Hay seres que se quedan para siempre. Por su sentido de la amistad, por su capacidad de creación, por su carisma, por su complicidad, porque trabajan para ellos y para los demás, con vértigo o despaciosamente. 

En los últimos meses se nos han ido muchos referentes: espejos que nos acogían y nos reflejaban. En poco tiempo, y me dejaré algunos nombres -sin entrar en la esfera estricta de la intimidad: ahí las pérdidas darían para un diccionario absoluto del cariño-: el historiador Eloy Fernández, los poetas Ánchel Conte, Verón Gormaz, Ángel Guinda, Encarnación Ferré, José Luis Rodríguez y Alegre Cudós; los artistas Javier Hernández, Calpurnio Pisón y Chefo; los músicos Iñaqui Fernández y Pedro Carboné; el arquitecto José Manuel Pérez Latorre; el cineasta Carlos Saura. Y más, muchos más.

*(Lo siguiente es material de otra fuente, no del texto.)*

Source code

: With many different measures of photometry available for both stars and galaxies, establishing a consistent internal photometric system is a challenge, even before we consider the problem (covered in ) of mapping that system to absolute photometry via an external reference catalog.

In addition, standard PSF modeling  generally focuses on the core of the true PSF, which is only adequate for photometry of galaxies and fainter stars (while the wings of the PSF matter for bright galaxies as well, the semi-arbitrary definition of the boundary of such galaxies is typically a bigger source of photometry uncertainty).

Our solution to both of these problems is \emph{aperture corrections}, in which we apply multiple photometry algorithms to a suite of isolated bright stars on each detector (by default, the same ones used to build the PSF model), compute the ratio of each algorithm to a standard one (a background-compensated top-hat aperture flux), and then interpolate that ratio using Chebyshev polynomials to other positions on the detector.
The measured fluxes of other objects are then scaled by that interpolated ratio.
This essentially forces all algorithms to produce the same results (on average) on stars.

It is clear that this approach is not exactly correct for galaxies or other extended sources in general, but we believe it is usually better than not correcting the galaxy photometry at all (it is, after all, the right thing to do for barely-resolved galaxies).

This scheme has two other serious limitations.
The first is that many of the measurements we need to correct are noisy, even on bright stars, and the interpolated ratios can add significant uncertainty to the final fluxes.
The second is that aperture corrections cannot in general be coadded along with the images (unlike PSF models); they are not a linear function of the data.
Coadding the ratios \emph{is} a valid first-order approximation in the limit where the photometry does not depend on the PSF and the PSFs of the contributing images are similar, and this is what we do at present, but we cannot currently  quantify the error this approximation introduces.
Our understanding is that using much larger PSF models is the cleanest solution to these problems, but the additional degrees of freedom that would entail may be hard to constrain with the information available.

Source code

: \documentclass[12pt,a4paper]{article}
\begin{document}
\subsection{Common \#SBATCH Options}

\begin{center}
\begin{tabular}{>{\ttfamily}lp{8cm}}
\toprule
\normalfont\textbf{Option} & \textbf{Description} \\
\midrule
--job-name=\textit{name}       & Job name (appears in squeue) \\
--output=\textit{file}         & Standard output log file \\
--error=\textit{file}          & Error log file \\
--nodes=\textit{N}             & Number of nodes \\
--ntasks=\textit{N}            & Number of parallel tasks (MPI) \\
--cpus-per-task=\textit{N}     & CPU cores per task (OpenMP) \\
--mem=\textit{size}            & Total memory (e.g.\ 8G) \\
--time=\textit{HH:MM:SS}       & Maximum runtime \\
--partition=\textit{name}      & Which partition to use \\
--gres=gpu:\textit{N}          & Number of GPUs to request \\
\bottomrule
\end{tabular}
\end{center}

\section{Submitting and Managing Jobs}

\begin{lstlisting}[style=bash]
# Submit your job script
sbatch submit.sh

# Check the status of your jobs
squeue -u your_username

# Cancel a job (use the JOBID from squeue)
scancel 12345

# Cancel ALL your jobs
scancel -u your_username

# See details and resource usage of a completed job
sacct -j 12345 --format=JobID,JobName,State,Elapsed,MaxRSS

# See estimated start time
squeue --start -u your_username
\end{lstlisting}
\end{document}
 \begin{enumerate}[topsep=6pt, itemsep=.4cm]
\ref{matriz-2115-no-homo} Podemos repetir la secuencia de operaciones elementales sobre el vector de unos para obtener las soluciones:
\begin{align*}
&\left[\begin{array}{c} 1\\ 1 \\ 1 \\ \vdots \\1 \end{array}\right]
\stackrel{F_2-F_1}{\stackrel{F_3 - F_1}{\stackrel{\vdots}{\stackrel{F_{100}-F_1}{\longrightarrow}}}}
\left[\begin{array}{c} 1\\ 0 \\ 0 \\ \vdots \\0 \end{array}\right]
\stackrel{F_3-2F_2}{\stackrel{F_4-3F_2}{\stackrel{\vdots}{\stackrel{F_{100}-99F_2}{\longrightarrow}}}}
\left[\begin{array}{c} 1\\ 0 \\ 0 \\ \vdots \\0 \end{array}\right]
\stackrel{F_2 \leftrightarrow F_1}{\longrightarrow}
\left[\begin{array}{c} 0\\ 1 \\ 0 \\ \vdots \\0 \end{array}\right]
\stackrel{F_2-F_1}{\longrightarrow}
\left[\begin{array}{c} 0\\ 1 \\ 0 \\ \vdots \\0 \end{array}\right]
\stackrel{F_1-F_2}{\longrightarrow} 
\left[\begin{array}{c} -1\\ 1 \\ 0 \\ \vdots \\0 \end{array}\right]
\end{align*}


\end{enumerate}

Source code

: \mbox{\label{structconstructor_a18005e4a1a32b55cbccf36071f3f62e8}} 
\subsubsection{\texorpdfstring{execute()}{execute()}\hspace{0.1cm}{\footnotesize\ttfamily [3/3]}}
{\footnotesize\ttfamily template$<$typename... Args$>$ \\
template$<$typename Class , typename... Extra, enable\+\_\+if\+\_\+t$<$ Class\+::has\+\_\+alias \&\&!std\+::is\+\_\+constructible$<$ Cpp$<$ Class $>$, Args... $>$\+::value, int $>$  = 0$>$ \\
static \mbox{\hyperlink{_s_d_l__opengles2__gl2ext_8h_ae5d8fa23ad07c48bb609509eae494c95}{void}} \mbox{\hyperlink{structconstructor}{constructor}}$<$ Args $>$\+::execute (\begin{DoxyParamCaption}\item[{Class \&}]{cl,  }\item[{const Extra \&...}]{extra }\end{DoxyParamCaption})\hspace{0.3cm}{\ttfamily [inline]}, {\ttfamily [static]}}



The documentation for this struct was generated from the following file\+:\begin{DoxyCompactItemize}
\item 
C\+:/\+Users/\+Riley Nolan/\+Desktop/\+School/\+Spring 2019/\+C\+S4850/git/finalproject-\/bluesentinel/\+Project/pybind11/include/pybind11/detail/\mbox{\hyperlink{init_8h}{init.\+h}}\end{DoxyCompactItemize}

Entre ellos también está José Luis Lasala Morer (1945-2022), que firmó ‘Royo’ Morer en sus críticas de arte: ‘Royo’ porque era royo, rubio, y creo que un veloz extremo derecho y ciclista de joven (como lo fue Santiago Arranz), y porque Royo se apellida la mujer de su vida: Angelines, que murió en 2011. Ahora en el museo Pablo Serrano, que tanto le debe, se le rinde un homenaje muy hermoso con una síntesis de su mundo, que abarca una porción de la historia del arte de Aragón y del planeta de más de medio siglo, y también a la generación ‘Andalán’, a la obra cultural de Ibercaja y a muchas otras cosas. Lasala, además de un artista abstracto, de atmósferas y del color trabajado con sutileza, a la manera de Rothko, Rafols Casamada y otros, fue un gran viajero que iba casi todos los años a Florencia con Angelines. Era un enfermo de belleza, de inquietud, de creación y de manufactura. En la muestra ‘Paisaje en la memoria’, que ha preparado su hija Sabina con el amparo de sus hermanas Virginia e Isabel, y del equipo del museo, con Julio Ramón y Marisa Grau al frente, invade la emoción en cualquier instante: en sus paisajes del principio, en la geometría esencial de los 70, en la concepción depurada del cuadro, en sus diálogos con la literatura, en su quimera por pintar lo inefable. Y conmueve por entero, hasta las lágrimas, en ese álbum abierto de sus fotos: de infancia y adolescencia, de enamorado invicto y de camarada de otros soñadores (como los Azuda-40) a los que Zaragoza y Aragón les deben un inmenso reconocimiento.